Deep recursion, continuation passing style, trampolining and memoization

Christian Schuhegger

unread,

Mar 22, 2011, 3:09:53 AM3/22/11

to Clojure

Hello all,

I've implemented the levenshtein measure in clojure and am quite happy
with it except that I run into stack overflows if I hand over long
strings. My current solution looks like this:
-- snip start --
(declare levenshtein-rec)
(declare change-cost)
(defn levenshtein
"Compute Levenshtein distance between 2 strings"
[a b]
(binding [change-cost (fn [x y] (if (= x y) 0 1))
levenshtein-rec (memoize
(fn [x y]
(cond
(empty? x) (count y)
(empty? y) (count x)
:default
(min
(+ 1 (levenshtein-rec (rest x) y)) ; deletion
(+ 1 (levenshtein-rec x (rest y))) ; addition
(+ (change-cost (first x) (first y))
(levenshtein-rec (rest x) (rest y))) ; change
))
)
)
]
(levenshtein-rec a b)))
;;;(levenshtein "kitten" "sitting")
;;;(time (levenshtein (apply str (repeat 300 "kitten ")) (apply str
(repeat 300 "sitting"))))
-- snip end --

Now what I've done to overcome that limitation was to transform the
function from above manually into continuation passing style (CPS),
adapted it to be ready for trampolining (return in certain places
functions instead of evaluating them) and added memoization. The
result is extremely ugly and can be seen here:
https://gist.github.com/880873

I did not look yet into the clojure libraries for automatic CPS
transformation, but I am nearly certain that these libraries will not
take care of adapting the result to be ready for trampolining and
definitely will not take care of memoization.

Would somebody on the list have a proposal on how to create such a
solution simpler and nicer?

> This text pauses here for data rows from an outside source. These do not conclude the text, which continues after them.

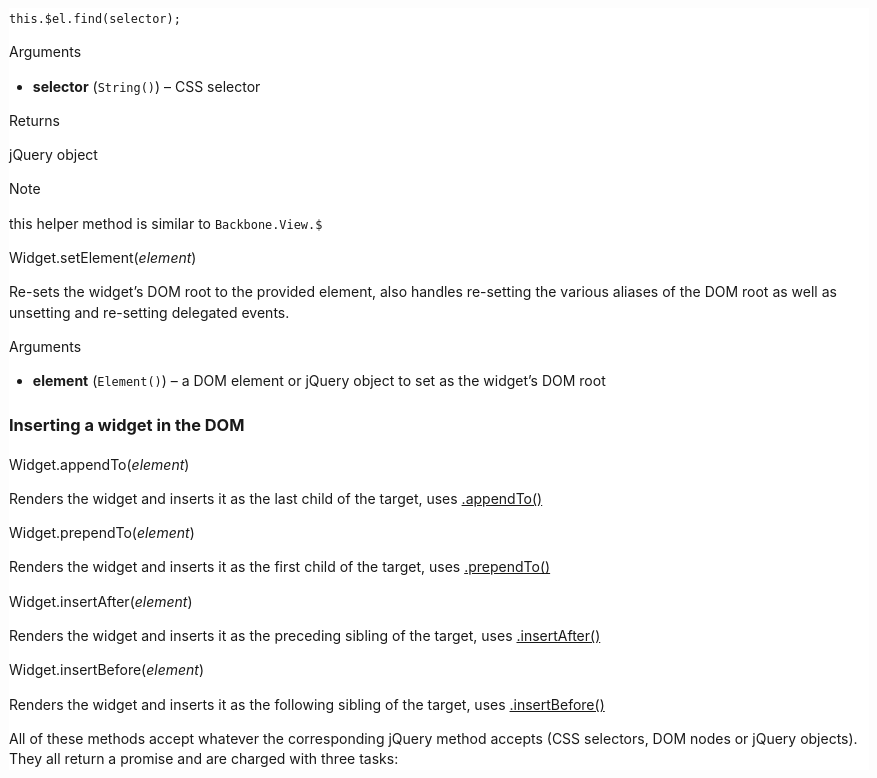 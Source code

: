     
    
    this.$el.find(selector);
    

Arguments

    

  * **selector** (`String()`) – CSS selector

Returns

    

jQuery object

<div class="alert alert-primary">
<p class="alert-title">
Note</p><p>this helper method is similar to <code>Backbone.View.$</code></p>
</div>

Widget.setElement(_element_)

    

Re-sets the widget’s DOM root to the provided element, also handles re-setting
the various aliases of the DOM root as well as unsetting and re-setting
delegated events.

Arguments

    

  * **element** (`Element()`) – a DOM element or jQuery object to set as the widget’s DOM root

### Inserting a widget in the DOM

Widget.appendTo(_element_)

    

Renders the widget and inserts it as the last child of the target, uses
[.appendTo()](https://api.jquery.com/appendTo/)

Widget.prependTo(_element_)

    

Renders the widget and inserts it as the first child of the target, uses
[.prependTo()](https://api.jquery.com/prependTo/)

Widget.insertAfter(_element_)

    

Renders the widget and inserts it as the preceding sibling of the target, uses
[.insertAfter()](https://api.jquery.com/insertAfter/)

Widget.insertBefore(_element_)

    

Renders the widget and inserts it as the following sibling of the target, uses
[.insertBefore()](https://api.jquery.com/insertBefore/)

All of these methods accept whatever the corresponding jQuery method accepts
(CSS selectors, DOM nodes or jQuery objects). They all return a promise and
are charged with three tasks:
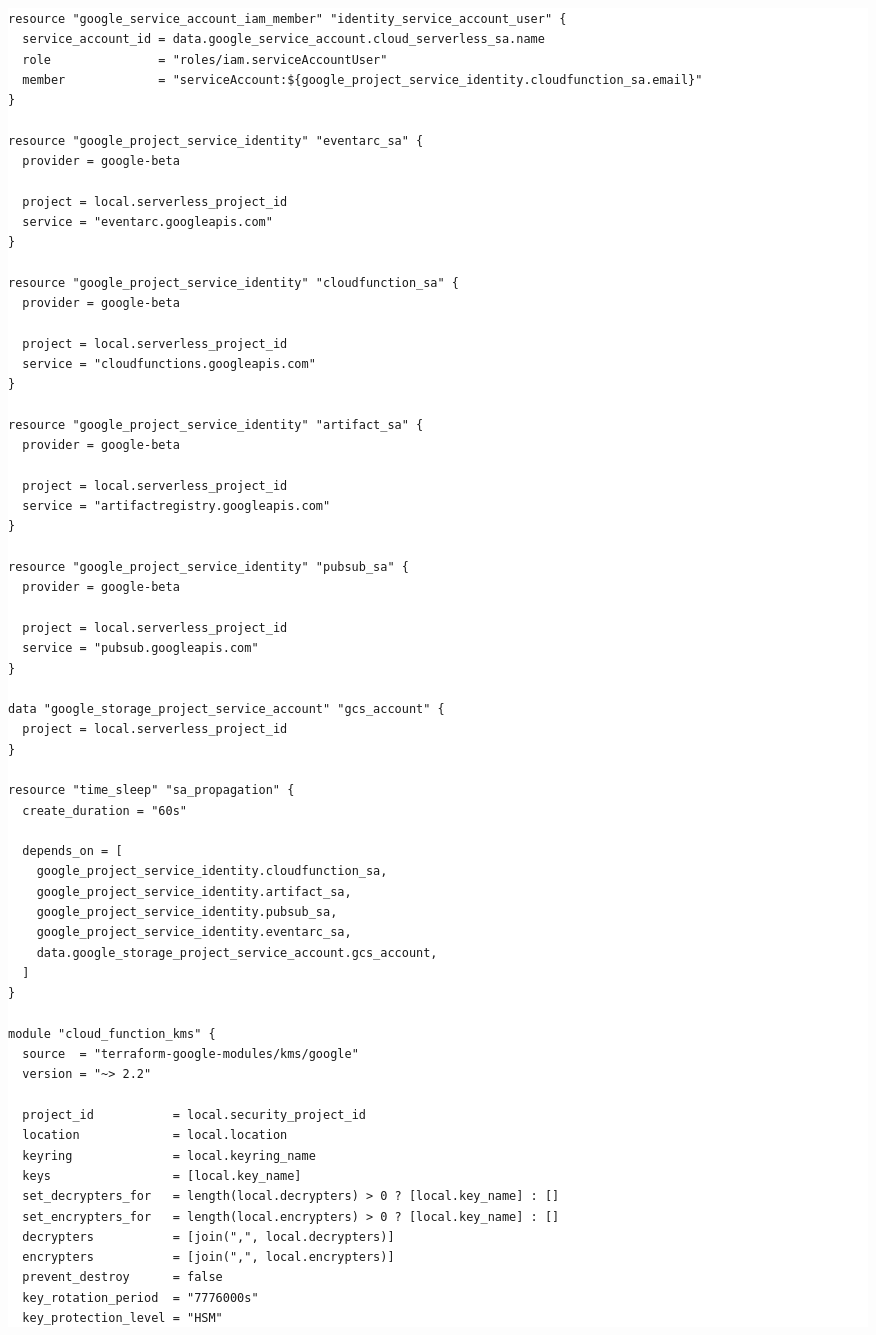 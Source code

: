     resource "google_service_account_iam_member" "identity_service_account_user" {
      service_account_id = data.google_service_account.cloud_serverless_sa.name
      role               = "roles/iam.serviceAccountUser"
      member             = "serviceAccount:${google_project_service_identity.cloudfunction_sa.email}"
    }

    resource "google_project_service_identity" "eventarc_sa" {
      provider = google-beta

      project = local.serverless_project_id
      service = "eventarc.googleapis.com"
    }

    resource "google_project_service_identity" "cloudfunction_sa" {
      provider = google-beta

      project = local.serverless_project_id
      service = "cloudfunctions.googleapis.com"
    }

    resource "google_project_service_identity" "artifact_sa" {
      provider = google-beta

      project = local.serverless_project_id
      service = "artifactregistry.googleapis.com"
    }

    resource "google_project_service_identity" "pubsub_sa" {
      provider = google-beta

      project = local.serverless_project_id
      service = "pubsub.googleapis.com"
    }

    data "google_storage_project_service_account" "gcs_account" {
      project = local.serverless_project_id
    }

    resource "time_sleep" "sa_propagation" {
      create_duration = "60s"

      depends_on = [
        google_project_service_identity.cloudfunction_sa,
        google_project_service_identity.artifact_sa,
        google_project_service_identity.pubsub_sa,
        google_project_service_identity.eventarc_sa,
        data.google_storage_project_service_account.gcs_account,
      ]
    }

    module "cloud_function_kms" {
      source  = "terraform-google-modules/kms/google"
      version = "~> 2.2"

      project_id           = local.security_project_id
      location             = local.location
      keyring              = local.keyring_name
      keys                 = [local.key_name]
      set_decrypters_for   = length(local.decrypters) > 0 ? [local.key_name] : []
      set_encrypters_for   = length(local.encrypters) > 0 ? [local.key_name] : []
      decrypters           = [join(",", local.decrypters)]
      encrypters           = [join(",", local.encrypters)]
      prevent_destroy      = false
      key_rotation_period  = "7776000s"
      key_protection_level = "HSM"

Especially how would you apply memoization
easily in CPS style?

I've found an article on the web where somebody did something in that
direction in F#:
http://www.patrickdewane.com/2009/02/continuation-passing-style-and-memoization-part-2.html

Many thanks and best regards,
Christian

Tim Webster

unread,

Mar 22, 2011, 9:42:47 AM3/22/11

to Clojure

A few things:
--clojure does not do automatic TCO, so you might want to look at
recur to handle your stack issue
--recur won't work unless you rewrite your function so that the
recursive call is in tail position
--you probably can do that rewrite by passing around the levenshtein
grid as an accumulator (not quite the same, or as hard to figure out,
as cps)
--once you have the simple recursive function with an accumulators for
the grid and the result, wrap that up in a function with only the
parameters you want to expose
--I am not sure this is a great use case for memoize--if your function
is properly recursive it will not take very long to run--but if you
want to use it, wrap the simple-signature function with memoize

On Mar 22, 3:09 am, Christian Schuhegger

> direction in F#:http://www.patrickdewane.com/2009/02/continuation-passing-style-and-m...

Mark Engelberg

unread,

Mar 22, 2011, 12:30:23 PM3/22/11

to clo...@googlegroups.com

I don't believe Tim's comments are correct. Since there are three recursive calls, I don't think there is a straightforward transformation to tail position using an accumulator. Also, due to the interleaved nature of the recursive calls, I would expect memoization to be essential.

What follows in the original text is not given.